I make no claim to heroism, but what are we if not the protagonists of our own stories?
Two years ago, or thereabouts, we set out on our adventure. Leaving the daily life we’d built in our little rental in Exeter (as our landlord decided to sell up) and opting to live nomadically for the next however-long-we-fancied.
Cut to today, we’re in the process of buying a house back here in Exeter.
Challenges, glories, lessons, all the rest of it crammed into the last two years.
And this is where I come undone, if only a little… I’m not sure I’ve changed.
Any fabled transformation is unclear—to me, at least.
Maybe it’ll feel obvious after I’ve felt settled here for a little while, but right now I’m the same old Joe. I like the same stuff, I feel the same way about the world, I want the same things.

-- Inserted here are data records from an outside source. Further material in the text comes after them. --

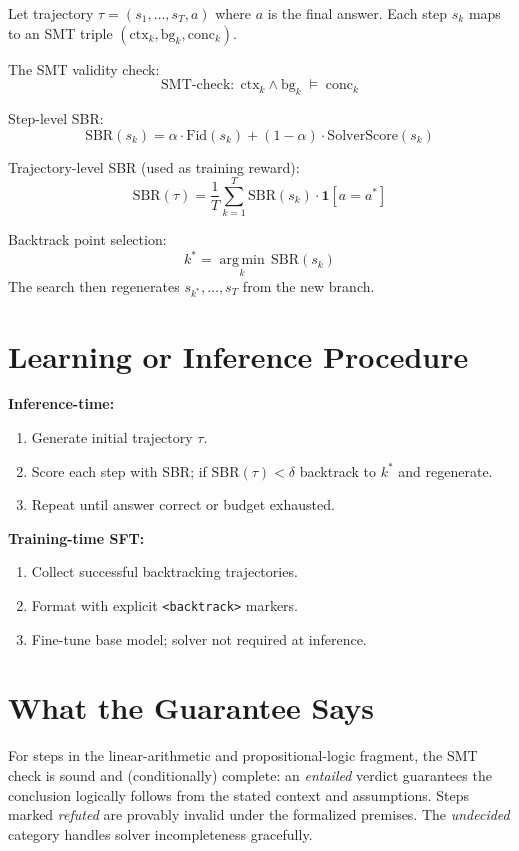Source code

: \documentclass[10pt,twocolumn]{article}
\begin{document}
Let trajectory $\tau = (s_1,\ldots,s_T, a)$ where $a$ is the final
answer. Each step $s_k$ maps to an SMT triple
$(\mathrm{ctx}_k, \mathrm{bg}_k, \mathrm{conc}_k)$.

The SMT validity check:
\[
\mathrm{SMT\text{-}check}: \;\mathrm{ctx}_k \wedge \mathrm{bg}_k
  \;\models\; \mathrm{conc}_k
\]

Step-level SBR:
\[
\mathrm{SBR}(s_k)
= \alpha\cdot\mathrm{Fid}(s_k)
+ (1-\alpha)\cdot\mathrm{SolverScore}(s_k)
\]

Trajectory-level SBR (used as training reward):
\[
\mathrm{SBR}(\tau)
= \frac{1}{T}\sum_{k=1}^{T}\mathrm{SBR}(s_k)
  \cdot \mathbf{1}[a = a^*]
\]

Backtrack point selection:
\[
k^* = \operatorname*{arg\,min}_{k}\,\mathrm{SBR}(s_k)
\]
The search then regenerates $s_{k^*},\ldots,s_T$ from the new branch.

\section{Learning or Inference Procedure}

\textbf{Inference-time:}
\begin{enumerate}[itemsep=2pt,parsep=0pt]
  \item Generate initial trajectory $\tau$.
  \item Score each step with SBR; if $\mathrm{SBR}(\tau)<\delta$
    backtrack to $k^*$ and regenerate.
  \item Repeat until answer correct or budget exhausted.
\end{enumerate}

\textbf{Training-time SFT:}
\begin{enumerate}[itemsep=2pt,parsep=0pt]
  \item Collect successful backtracking trajectories.
  \item Format with explicit \texttt{<backtrack>} markers.
  \item Fine-tune base model; solver not required at inference.
\end{enumerate}

\section{What the Guarantee Says}

For steps in the linear-arithmetic and propositional-logic fragment,
the SMT check is sound and (conditionally) complete: an \emph{entailed}
verdict guarantees the conclusion logically follows from the stated
context and assumptions. Steps marked \emph{refuted} are provably
invalid under the formalized premises. The \emph{undecided} category
handles solver incompleteness gracefully.
\end{document}
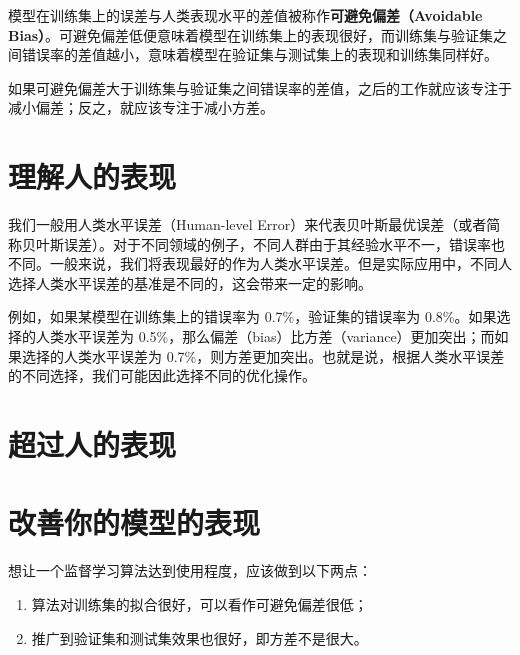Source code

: \documentclass[../../main.tex]{subfiles}
\begin{document}
模型在训练集上的误差与人类表现水平的差值被称作\textbf{可避免偏差（Avoidable Bias）}。可避免偏差低便意味着模型在训练集上的表现很好，而训练集与验证集之间错误率的差值越小，意味着模型在验证集与测试集上的表现和训练集同样好。

如果可避免偏差大于训练集与验证集之间错误率的差值，之后的工作就应该专注于减小偏差；反之，就应该专注于减小方差。

\section{理解人的表现}
我们一般用人类水平误差（Human-level Error）来代表贝叶斯最优误差（或者简称贝叶斯误差）。对于不同领域的例子，不同人群由于其经验水平不一，错误率也不同。一般来说，我们将表现最好的作为人类水平误差。但是实际应用中，不同人选择人类水平误差的基准是不同的，这会带来一定的影响。

例如，如果某模型在训练集上的错误率为 0.7\%，验证集的错误率为 0.8\%。如果选择的人类水平误差为 0.5\%，那么偏差（bias）比方差（variance）更加突出；而如果选择的人类水平误差为 0.7\%，则方差更加突出。也就是说，根据人类水平误差的不同选择，我们可能因此选择不同的优化操作。

\section{超过人的表现}

\section{改善你的模型的表现}
想让一个监督学习算法达到使用程度，应该做到以下两点：
\begin{enumerate}
    \item 算法对训练集的拟合很好，可以看作可避免偏差很低；
    \item 推广到验证集和测试集效果也很好，即方差不是很大。
\end{enumerate}
\begin{figure}[H]
    \centering

\end{figure}
\end{document}
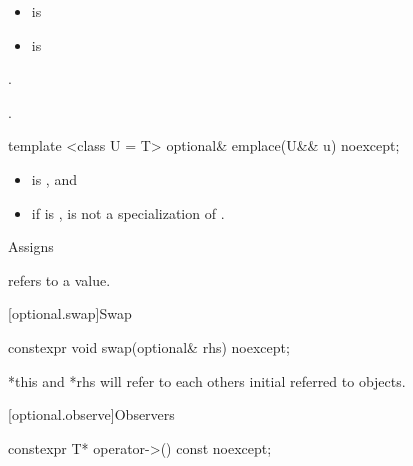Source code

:   \begin{itemdescr}
    \pnum
    \mandates
    \begin{itemize}
    \item {} is 
    \item {} is 
    \end{itemize}

    \pnum
    \ensures
    .

    \pnum
    \returns
    .

  \end{itemdescr}


  \begin{itemdecl}
    template <class U = T> optional& emplace(U&& u) noexcept;
  \end{itemdecl}

  \begin{itemdescr}
    \constraints
    \begin{itemize}
    \item {} is , and
    \item if  is \cv{} ,
       is not a specialization of .
    \end{itemize}
    \pnum
    \effects
    Assigns  

    \pnum
    \ensures
     refers to a value.

  \end{itemdescr}

  [optional.swap]{Swap}

  \begin{itemdecl}
    constexpr void swap(optional& rhs) noexcept;
  \end{itemdecl}

  \begin{itemdescr}

    \pnum
    \effects
    *this and *rhs will refer to each others initial referred to objects.

  \end{itemdescr}


  [optional.observe]{Observers}

  \begin{itemdecl}
    constexpr T* operator->() const noexcept;
  \end{itemdecl}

My Hero’s Journey, then, might not have been the journeying I’ve been living. Who’s to say it should be so blatant? It could even be that it’s just a literary device that doesn’t really apply to messy, squishy, unpenned life.
I wasn’t looking for change, but having walked the most obvious and literal path to it… I can’t help but feel a little short-changed.
Does change happen when we put ourselves into a changing situation? Or is it uncontrollable? Unknowable?
Need a little help moving slower?
Ease your way out of Friday afternoon with this newsletter, a nice cup of something, and a little background music. Steal my setup if you aren't sure where to start.
After I press send, I’m quaffing a cuppa Crediton Coffee. (Quaffee.) Guatemala, baby! Highly recommended and never not hilarious that it’s brewed not even 1km from where I went to school. Nothing cool like this ever existed back in my day. What a world, what a lot of change. Hey, wait a minute…
Both Mimi Gilbert and I want you to listen to Society’s a Mansion. Mimi wrote it, so that’s understandable, and I’m loving listening to it this week. Pretty simple reasons, it turns out. It’s a little lo-fi, it’s a little country, it’s a lot of loveliness. What a chorus, as well. Enjoy this one.